Experian Report Shows Non-Luxury EV Sales Surging, With Ford Leading at 21.9% Market Share

The electric vehicle (EV) landscape in North America is experiencing a significant transformation, where a report shows that a growing preference among consumers is leading towards more affordable and practical non-luxury EVs.
According to Experian’s latest Automotive Consumer Trends Report for Q2 2024, the report reveals that non-luxury EV registrations increased to 26.6% in Q2 2024, up from 22.7% the previous year. As a result, the overall EV market grew to over 3.5 million vehicles on the road, compared to 2.7 million a year earlier.
Notably, Ford maintained its lead in the non-luxury EV market with a 21.9% share, despite a slight decline. Following behind is Hyundai, which saw a significant increase in market share, rising to 19.3% from 15.2% last year. After that, Chevrolet experienced a sharp decline, dropping to 13.2% from 24.2% the previous year.
The report highlights strong consumer loyalty to EVs, with 77.4% of EV owners choosing to replace their vehicles with another EV in the past year. This trend underscores the growing satisfaction and commitment to electric mobility among consumers.
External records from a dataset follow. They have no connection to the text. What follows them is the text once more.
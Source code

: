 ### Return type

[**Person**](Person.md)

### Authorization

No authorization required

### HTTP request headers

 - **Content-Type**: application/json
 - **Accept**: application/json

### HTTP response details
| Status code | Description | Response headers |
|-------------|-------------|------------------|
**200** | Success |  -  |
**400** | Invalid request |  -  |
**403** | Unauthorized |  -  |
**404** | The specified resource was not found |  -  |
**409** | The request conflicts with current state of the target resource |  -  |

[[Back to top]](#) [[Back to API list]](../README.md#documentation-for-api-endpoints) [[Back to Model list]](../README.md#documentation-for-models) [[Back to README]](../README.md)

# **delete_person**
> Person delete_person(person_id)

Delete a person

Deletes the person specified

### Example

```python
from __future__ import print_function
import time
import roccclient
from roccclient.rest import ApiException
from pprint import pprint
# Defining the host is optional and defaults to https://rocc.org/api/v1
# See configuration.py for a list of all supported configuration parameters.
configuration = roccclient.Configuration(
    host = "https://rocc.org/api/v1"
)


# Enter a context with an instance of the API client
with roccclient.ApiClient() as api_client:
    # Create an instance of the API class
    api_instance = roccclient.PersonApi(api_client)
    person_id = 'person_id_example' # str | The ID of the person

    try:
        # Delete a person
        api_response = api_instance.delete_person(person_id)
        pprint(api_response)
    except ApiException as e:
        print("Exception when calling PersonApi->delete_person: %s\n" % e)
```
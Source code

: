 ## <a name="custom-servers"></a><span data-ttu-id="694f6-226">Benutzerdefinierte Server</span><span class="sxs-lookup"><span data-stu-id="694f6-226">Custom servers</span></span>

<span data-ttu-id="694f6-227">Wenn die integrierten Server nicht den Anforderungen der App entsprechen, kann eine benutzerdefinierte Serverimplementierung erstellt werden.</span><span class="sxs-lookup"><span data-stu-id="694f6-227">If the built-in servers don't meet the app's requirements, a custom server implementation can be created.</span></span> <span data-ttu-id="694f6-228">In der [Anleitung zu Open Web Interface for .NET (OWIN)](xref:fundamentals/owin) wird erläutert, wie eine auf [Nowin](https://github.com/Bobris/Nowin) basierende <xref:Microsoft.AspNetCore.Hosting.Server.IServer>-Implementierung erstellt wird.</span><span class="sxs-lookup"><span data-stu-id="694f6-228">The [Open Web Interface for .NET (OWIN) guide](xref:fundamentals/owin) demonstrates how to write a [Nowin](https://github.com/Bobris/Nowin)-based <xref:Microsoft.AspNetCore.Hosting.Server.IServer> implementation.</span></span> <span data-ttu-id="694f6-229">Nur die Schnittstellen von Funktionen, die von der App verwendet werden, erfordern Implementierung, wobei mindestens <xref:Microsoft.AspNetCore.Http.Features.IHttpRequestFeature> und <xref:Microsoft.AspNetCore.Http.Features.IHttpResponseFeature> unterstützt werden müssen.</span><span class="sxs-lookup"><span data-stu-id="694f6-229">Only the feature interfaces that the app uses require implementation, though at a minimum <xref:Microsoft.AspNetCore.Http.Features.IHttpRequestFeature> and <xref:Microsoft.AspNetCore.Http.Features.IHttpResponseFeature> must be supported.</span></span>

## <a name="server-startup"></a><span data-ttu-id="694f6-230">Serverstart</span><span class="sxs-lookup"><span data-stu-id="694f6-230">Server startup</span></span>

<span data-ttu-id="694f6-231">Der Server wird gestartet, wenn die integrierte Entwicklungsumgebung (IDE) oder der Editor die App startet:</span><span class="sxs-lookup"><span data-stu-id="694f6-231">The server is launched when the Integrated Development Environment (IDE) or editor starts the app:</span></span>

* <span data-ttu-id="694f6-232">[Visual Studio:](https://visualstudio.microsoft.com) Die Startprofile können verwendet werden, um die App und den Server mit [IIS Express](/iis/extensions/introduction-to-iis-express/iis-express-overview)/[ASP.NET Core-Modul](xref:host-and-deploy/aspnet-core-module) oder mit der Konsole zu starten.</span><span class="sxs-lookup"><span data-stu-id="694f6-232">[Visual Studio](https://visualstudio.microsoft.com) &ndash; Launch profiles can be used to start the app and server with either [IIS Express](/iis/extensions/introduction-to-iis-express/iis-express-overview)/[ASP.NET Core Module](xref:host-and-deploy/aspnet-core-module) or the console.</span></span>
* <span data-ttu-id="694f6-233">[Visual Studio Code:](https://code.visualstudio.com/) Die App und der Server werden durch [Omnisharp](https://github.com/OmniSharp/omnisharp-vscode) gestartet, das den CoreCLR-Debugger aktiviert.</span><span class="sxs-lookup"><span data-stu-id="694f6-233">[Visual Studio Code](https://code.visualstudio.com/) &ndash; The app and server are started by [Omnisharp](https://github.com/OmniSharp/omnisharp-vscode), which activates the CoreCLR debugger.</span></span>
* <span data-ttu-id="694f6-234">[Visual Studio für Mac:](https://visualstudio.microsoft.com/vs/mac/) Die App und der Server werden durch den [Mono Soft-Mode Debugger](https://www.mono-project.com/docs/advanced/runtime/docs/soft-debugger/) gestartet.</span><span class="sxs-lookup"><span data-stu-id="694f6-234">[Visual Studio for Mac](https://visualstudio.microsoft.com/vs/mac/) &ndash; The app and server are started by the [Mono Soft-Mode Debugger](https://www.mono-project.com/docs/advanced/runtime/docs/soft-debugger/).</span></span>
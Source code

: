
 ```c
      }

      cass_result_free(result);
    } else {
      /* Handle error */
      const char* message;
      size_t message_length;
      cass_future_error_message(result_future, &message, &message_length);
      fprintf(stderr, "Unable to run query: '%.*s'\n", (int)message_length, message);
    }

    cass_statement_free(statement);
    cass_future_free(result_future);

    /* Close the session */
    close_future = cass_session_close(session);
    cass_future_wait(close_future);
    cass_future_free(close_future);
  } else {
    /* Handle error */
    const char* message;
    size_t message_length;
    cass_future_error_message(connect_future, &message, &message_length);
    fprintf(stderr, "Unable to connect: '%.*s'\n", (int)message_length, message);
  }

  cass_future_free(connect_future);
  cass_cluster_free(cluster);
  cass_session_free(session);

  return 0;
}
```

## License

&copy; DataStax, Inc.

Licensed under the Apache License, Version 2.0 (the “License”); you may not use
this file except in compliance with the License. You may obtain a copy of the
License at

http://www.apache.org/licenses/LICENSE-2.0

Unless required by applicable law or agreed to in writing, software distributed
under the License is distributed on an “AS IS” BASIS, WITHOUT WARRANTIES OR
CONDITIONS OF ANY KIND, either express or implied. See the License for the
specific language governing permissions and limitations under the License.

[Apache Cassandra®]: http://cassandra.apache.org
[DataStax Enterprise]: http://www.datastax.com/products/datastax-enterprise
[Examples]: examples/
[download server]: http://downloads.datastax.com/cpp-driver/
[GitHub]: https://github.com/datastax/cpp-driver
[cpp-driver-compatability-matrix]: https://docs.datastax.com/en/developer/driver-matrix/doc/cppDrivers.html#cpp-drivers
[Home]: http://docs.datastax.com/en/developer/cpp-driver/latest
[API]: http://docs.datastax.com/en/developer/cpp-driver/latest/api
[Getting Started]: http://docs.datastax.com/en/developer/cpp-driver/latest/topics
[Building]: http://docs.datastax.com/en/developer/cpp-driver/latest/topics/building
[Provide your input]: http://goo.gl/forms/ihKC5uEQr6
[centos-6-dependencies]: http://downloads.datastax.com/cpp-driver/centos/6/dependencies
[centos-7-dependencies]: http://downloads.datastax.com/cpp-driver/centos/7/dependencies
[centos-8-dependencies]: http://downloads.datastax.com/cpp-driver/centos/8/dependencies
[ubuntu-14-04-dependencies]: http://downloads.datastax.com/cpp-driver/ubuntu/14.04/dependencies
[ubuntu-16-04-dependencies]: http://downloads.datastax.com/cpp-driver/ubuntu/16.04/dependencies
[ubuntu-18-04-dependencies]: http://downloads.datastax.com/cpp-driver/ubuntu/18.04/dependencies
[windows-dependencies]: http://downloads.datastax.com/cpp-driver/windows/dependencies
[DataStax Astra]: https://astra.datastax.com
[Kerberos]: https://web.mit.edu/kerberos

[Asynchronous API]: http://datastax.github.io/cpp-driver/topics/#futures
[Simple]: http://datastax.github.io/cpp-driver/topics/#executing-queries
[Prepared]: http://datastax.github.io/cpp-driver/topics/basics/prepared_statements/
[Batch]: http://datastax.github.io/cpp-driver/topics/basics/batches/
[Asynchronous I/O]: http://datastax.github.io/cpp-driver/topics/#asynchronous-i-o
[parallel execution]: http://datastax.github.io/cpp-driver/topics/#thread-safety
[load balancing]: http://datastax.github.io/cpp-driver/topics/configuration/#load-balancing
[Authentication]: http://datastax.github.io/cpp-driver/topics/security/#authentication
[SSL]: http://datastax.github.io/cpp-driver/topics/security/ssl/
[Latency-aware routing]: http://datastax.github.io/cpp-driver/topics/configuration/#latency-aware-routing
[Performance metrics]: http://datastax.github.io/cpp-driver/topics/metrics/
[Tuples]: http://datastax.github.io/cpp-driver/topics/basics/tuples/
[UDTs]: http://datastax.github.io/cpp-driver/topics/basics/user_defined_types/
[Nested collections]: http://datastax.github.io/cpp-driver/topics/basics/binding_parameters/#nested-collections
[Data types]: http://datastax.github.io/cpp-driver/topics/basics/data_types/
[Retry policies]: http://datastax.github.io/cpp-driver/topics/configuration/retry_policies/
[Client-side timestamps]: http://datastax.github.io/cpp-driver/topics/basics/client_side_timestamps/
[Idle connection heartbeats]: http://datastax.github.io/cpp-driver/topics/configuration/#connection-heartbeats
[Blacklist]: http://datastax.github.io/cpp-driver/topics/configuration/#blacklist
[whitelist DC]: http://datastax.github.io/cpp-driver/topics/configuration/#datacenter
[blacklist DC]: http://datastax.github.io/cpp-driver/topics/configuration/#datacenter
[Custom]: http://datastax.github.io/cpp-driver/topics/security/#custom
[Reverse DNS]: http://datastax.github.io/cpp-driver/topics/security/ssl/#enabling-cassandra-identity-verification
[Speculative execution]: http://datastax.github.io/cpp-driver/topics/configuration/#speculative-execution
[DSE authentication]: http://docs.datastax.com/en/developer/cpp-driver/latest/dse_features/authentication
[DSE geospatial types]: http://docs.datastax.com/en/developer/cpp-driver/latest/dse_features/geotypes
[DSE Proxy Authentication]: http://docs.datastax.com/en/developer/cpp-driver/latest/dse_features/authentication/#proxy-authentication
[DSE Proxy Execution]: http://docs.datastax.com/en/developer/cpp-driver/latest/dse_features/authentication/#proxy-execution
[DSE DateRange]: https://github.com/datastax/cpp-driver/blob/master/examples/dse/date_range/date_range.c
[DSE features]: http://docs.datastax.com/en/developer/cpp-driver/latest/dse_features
However, the data also reveals an interesting pattern in household vehicle ownership. Despite the increasing adoption of EVs, 81% of households with at least one EV also own a gasoline-powered vehicle. This suggests that while consumers are embracing electric technology, they still rely on traditional fuel vehicles for certain needs, particularly long-distance travel.
Kirsten Von Busch, Experian’s director of product marketing for automotive, commented on the findings stating, “Not only are we seeing overall growth in EV registrations, but more consumers are opting for non-luxury EVs as manufacturers roll out new models. With the EV clientele continuing to grow, there is an increased desire for functionality and affordability.”
This shift towards more affordable and practical EVs presents both challenges and opportunities for automotive manufacturers and professionals. As the market evolves, industry players will need to adapt their strategies to meet the changing demands of consumers who are increasingly seeking cost-effective and functional EVs.
Currently, Ford is aiming to make affordable EVs ranging from the prices of between $25,000 and $30,000. Interestingly, this change of plans from Ford arrives after Tesla’s own plans to make affordable Tesla models of its own by 2025.
As the EV market continues to mature, it is clear that consumer preferences are driving significant changes in the industry. The growing popularity of non-luxury EVs, coupled with strong brand loyalty, suggests a strong future for electric mobility in North America.